_TASK PROMPT_
Down to the final line, write out the data below exactly.

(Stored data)
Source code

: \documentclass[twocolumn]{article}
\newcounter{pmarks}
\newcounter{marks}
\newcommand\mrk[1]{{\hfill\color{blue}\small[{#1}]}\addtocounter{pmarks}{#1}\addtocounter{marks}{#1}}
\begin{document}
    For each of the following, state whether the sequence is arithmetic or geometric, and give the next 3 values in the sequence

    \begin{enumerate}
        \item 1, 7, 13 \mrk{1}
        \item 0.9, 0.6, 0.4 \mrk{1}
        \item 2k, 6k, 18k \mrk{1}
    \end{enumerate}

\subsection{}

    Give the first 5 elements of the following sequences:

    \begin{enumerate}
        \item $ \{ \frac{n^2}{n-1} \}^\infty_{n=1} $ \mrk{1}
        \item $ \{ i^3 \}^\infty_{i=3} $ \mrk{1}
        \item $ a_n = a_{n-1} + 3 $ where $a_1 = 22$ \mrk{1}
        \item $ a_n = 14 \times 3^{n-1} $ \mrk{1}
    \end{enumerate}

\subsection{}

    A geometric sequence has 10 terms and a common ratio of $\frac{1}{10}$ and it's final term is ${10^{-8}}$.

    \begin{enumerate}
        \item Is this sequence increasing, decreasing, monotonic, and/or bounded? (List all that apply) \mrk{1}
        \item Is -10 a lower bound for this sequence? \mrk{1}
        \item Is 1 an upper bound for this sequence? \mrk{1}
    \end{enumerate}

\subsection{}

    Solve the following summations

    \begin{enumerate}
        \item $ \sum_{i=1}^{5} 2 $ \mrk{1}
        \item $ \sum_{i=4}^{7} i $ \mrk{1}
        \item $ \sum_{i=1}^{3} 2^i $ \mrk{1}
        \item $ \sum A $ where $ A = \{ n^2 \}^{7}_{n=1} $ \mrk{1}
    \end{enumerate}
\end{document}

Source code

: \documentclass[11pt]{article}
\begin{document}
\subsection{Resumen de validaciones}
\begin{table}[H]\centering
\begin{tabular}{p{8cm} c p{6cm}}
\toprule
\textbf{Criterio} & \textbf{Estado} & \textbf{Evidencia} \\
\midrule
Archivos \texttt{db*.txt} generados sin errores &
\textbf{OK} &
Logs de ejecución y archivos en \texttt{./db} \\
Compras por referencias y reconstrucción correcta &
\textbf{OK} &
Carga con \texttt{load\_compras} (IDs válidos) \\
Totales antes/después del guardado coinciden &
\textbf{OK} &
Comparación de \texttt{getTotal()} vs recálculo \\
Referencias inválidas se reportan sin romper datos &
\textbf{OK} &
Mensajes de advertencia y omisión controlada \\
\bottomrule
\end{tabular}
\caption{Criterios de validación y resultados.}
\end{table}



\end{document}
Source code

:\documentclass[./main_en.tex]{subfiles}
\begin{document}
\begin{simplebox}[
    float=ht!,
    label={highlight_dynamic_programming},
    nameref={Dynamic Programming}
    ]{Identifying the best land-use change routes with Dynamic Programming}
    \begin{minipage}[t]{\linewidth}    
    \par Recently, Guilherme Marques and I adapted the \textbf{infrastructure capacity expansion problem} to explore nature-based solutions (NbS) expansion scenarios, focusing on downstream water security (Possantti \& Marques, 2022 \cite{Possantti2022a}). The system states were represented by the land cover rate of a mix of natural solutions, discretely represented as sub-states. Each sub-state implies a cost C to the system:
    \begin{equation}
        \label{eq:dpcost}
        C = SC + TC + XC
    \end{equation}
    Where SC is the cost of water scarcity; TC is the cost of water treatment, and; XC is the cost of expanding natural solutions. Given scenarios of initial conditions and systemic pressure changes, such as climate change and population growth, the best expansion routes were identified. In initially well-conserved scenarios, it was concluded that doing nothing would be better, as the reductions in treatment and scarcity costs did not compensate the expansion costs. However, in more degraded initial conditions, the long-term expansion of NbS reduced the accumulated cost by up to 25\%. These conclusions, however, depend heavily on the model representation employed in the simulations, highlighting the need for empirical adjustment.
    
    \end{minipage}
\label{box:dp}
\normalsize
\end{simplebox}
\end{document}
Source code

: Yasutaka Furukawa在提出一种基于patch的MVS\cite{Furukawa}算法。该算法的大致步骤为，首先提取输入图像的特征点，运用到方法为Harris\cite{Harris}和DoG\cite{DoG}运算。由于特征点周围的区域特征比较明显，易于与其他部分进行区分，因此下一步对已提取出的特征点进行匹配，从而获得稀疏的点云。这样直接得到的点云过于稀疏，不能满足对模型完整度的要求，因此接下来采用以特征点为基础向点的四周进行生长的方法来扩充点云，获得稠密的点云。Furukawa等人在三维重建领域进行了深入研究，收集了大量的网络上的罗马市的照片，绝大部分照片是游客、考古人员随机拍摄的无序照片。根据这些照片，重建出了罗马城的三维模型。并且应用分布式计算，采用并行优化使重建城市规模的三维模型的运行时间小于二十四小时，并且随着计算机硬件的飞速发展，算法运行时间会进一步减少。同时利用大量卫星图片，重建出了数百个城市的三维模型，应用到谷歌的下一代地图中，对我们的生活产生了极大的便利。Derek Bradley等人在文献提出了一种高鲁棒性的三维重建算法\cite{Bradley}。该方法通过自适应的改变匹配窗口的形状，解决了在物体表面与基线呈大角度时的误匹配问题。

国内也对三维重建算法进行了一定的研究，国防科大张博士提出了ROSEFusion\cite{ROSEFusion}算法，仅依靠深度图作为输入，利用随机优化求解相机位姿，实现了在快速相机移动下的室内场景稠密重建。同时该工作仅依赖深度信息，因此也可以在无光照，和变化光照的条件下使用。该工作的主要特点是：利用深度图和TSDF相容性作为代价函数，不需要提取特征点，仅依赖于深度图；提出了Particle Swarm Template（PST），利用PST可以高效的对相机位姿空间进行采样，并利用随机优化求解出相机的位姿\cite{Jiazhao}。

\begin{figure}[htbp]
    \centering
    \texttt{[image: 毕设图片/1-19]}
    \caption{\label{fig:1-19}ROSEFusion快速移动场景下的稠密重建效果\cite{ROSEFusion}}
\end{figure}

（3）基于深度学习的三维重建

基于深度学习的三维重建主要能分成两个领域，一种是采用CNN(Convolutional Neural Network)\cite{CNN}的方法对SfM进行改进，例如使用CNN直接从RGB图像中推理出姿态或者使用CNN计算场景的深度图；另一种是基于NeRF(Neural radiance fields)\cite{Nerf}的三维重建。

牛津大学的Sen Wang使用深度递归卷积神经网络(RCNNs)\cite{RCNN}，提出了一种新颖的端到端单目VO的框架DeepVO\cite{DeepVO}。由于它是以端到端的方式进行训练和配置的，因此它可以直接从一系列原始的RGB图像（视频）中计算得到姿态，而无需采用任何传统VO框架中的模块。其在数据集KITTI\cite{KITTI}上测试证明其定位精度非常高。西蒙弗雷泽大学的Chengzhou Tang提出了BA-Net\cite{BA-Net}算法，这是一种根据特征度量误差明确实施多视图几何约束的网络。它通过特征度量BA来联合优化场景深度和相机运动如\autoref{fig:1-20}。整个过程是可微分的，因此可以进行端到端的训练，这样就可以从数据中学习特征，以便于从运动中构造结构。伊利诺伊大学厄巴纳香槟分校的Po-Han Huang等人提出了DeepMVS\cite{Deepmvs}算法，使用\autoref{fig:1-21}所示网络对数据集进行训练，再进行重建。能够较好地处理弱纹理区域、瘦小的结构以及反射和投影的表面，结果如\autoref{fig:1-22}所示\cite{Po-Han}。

_RESPONSE TO THIS TASK_
Source code

: \documentclass[twocolumn]{article}
\newcounter{pmarks}
\newcounter{marks}
\newcommand\mrk[1]{{\hfill\color{blue}\small[{#1}]}\addtocounter{pmarks}{#1}\addtocounter{marks}{#1}}
\begin{document}
    For each of the following, state whether the sequence is arithmetic or geometric, and give the next 3 values in the sequence

    \begin{enumerate}
        \item 1, 7, 13 \mrk{1}
        \item 0.9, 0.6, 0.4 \mrk{1}
        \item 2k, 6k, 18k \mrk{1}
    \end{enumerate}

\subsection{}

    Give the first 5 elements of the following sequences:

    \begin{enumerate}
        \item $ \{ \frac{n^2}{n-1} \}^\infty_{n=1} $ \mrk{1}
        \item $ \{ i^3 \}^\infty_{i=3} $ \mrk{1}
        \item $ a_n = a_{n-1} + 3 $ where $a_1 = 22$ \mrk{1}
        \item $ a_n = 14 \times 3^{n-1} $ \mrk{1}
    \end{enumerate}

\subsection{}

    A geometric sequence has 10 terms and a common ratio of $\frac{1}{10}$ and it's final term is ${10^{-8}}$.

    \begin{enumerate}
        \item Is this sequence increasing, decreasing, monotonic, and/or bounded? (List all that apply) \mrk{1}
        \item Is -10 a lower bound for this sequence? \mrk{1}
        \item Is 1 an upper bound for this sequence? \mrk{1}
    \end{enumerate}

\subsection{}

    Solve the following summations

    \begin{enumerate}
        \item $ \sum_{i=1}^{5} 2 $ \mrk{1}
        \item $ \sum_{i=4}^{7} i $ \mrk{1}
        \item $ \sum_{i=1}^{3} 2^i $ \mrk{1}
        \item $ \sum A $ where $ A = \{ n^2 \}^{7}_{n=1} $ \mrk{1}
    \end{enumerate}
\end{document}

Source code

: \documentclass[11pt]{article}
\begin{document}
\subsection{Resumen de validaciones}
\begin{table}[H]\centering
\begin{tabular}{p{8cm} c p{6cm}}
\toprule
\textbf{Criterio} & \textbf{Estado} & \textbf{Evidencia} \\
\midrule
Archivos \texttt{db*.txt} generados sin errores &
\textbf{OK} &
Logs de ejecución y archivos en \texttt{./db} \\
Compras por referencias y reconstrucción correcta &
\textbf{OK} &
Carga con \texttt{load\_compras} (IDs válidos) \\
Totales antes/después del guardado coinciden &
\textbf{OK} &
Comparación de \texttt{getTotal()} vs recálculo \\
Referencias inválidas se reportan sin romper datos &
\textbf{OK} &
Mensajes de advertencia y omisión controlada \\
\bottomrule
\end{tabular}
\caption{Criterios de validación y resultados.}
\end{table}



\end{document}
Source code

:\documentclass[./main_en.tex]{subfiles}
\begin{document}
\begin{simplebox}[
    float=ht!,
    label={highlight_dynamic_programming},
    nameref={Dynamic Programming}
    ]{Identifying the best land-use change routes with Dynamic Programming}
    \begin{minipage}[t]{\linewidth}    
    \par Recently, Guilherme Marques and I adapted the \textbf{infrastructure capacity expansion problem} to explore nature-based solutions (NbS) expansion scenarios, focusing on downstream water security (Possantti \& Marques, 2022 \cite{Possantti2022a}). The system states were represented by the land cover rate of a mix of natural solutions, discretely represented as sub-states. Each sub-state implies a cost C to the system:
    \begin{equation}
        \label{eq:dpcost}
        C = SC + TC + XC
    \end{equation}
    Where SC is the cost of water scarcity; TC is the cost of water treatment, and; XC is the cost of expanding natural solutions. Given scenarios of initial conditions and systemic pressure changes, such as climate change and population growth, the best expansion routes were identified. In initially well-conserved scenarios, it was concluded that doing nothing would be better, as the reductions in treatment and scarcity costs did not compensate the expansion costs. However, in more degraded initial conditions, the long-term expansion of NbS reduced the accumulated cost by up to 25\%. These conclusions, however, depend heavily on the model representation employed in the simulations, highlighting the need for empirical adjustment.
    
    \end{minipage}
\label{box:dp}
\normalsize
\end{simplebox}
\end{document}
Source code

: Yasutaka Furukawa在提出一种基于patch的MVS\cite{Furukawa}算法。该算法的大致步骤为，首先提取输入图像的特征点，运用到方法为Harris\cite{Harris}和DoG\cite{DoG}运算。由于特征点周围的区域特征比较明显，易于与其他部分进行区分，因此下一步对已提取出的特征点进行匹配，从而获得稀疏的点云。这样直接得到的点云过于稀疏，不能满足对模型完整度的要求，因此接下来采用以特征点为基础向点的四周进行生长的方法来扩充点云，获得稠密的点云。Furukawa等人在三维重建领域进行了深入研究，收集了大量的网络上的罗马市的照片，绝大部分照片是游客、考古人员随机拍摄的无序照片。根据这些照片，重建出了罗马城的三维模型。并且应用分布式计算，采用并行优化使重建城市规模的三维模型的运行时间小于二十四小时，并且随着计算机硬件的飞速发展，算法运行时间会进一步减少。同时利用大量卫星图片，重建出了数百个城市的三维模型，应用到谷歌的下一代地图中，对我们的生活产生了极大的便利。Derek Bradley等人在文献提出了一种高鲁棒性的三维重建算法\cite{Bradley}。该方法通过自适应的改变匹配窗口的形状，解决了在物体表面与基线呈大角度时的误匹配问题。

国内也对三维重建算法进行了一定的研究，国防科大张博士提出了ROSEFusion\cite{ROSEFusion}算法，仅依靠深度图作为输入，利用随机优化求解相机位姿，实现了在快速相机移动下的室内场景稠密重建。同时该工作仅依赖深度信息，因此也可以在无光照，和变化光照的条件下使用。该工作的主要特点是：利用深度图和TSDF相容性作为代价函数，不需要提取特征点，仅依赖于深度图；提出了Particle Swarm Template（PST），利用PST可以高效的对相机位姿空间进行采样，并利用随机优化求解出相机的位姿\cite{Jiazhao}。

\begin{figure}[htbp]
    \centering
    \texttt{[image: 毕设图片/1-19]}
    \caption{\label{fig:1-19}ROSEFusion快速移动场景下的稠密重建效果\cite{ROSEFusion}}
\end{figure}

（3）基于深度学习的三维重建

基于深度学习的三维重建主要能分成两个领域，一种是采用CNN(Convolutional Neural Network)\cite{CNN}的方法对SfM进行改进，例如使用CNN直接从RGB图像中推理出姿态或者使用CNN计算场景的深度图；另一种是基于NeRF(Neural radiance fields)\cite{Nerf}的三维重建。

牛津大学的Sen Wang使用深度递归卷积神经网络(RCNNs)\cite{RCNN}，提出了一种新颖的端到端单目VO的框架DeepVO\cite{DeepVO}。由于它是以端到端的方式进行训练和配置的，因此它可以直接从一系列原始的RGB图像（视频）中计算得到姿态，而无需采用任何传统VO框架中的模块。其在数据集KITTI\cite{KITTI}上测试证明其定位精度非常高。西蒙弗雷泽大学的Chengzhou Tang提出了BA-Net\cite{BA-Net}算法，这是一种根据特征度量误差明确实施多视图几何约束的网络。它通过特征度量BA来联合优化场景深度和相机运动如\autoref{fig:1-20}。整个过程是可微分的，因此可以进行端到端的训练，这样就可以从数据中学习特征，以便于从运动中构造结构。伊利诺伊大学厄巴纳香槟分校的Po-Han Huang等人提出了DeepMVS\cite{Deepmvs}算法，使用\autoref{fig:1-21}所示网络对数据集进行训练，再进行重建。能够较好地处理弱纹理区域、瘦小的结构以及反射和投影的表面，结果如\autoref{fig:1-22}所示\cite{Po-Han}。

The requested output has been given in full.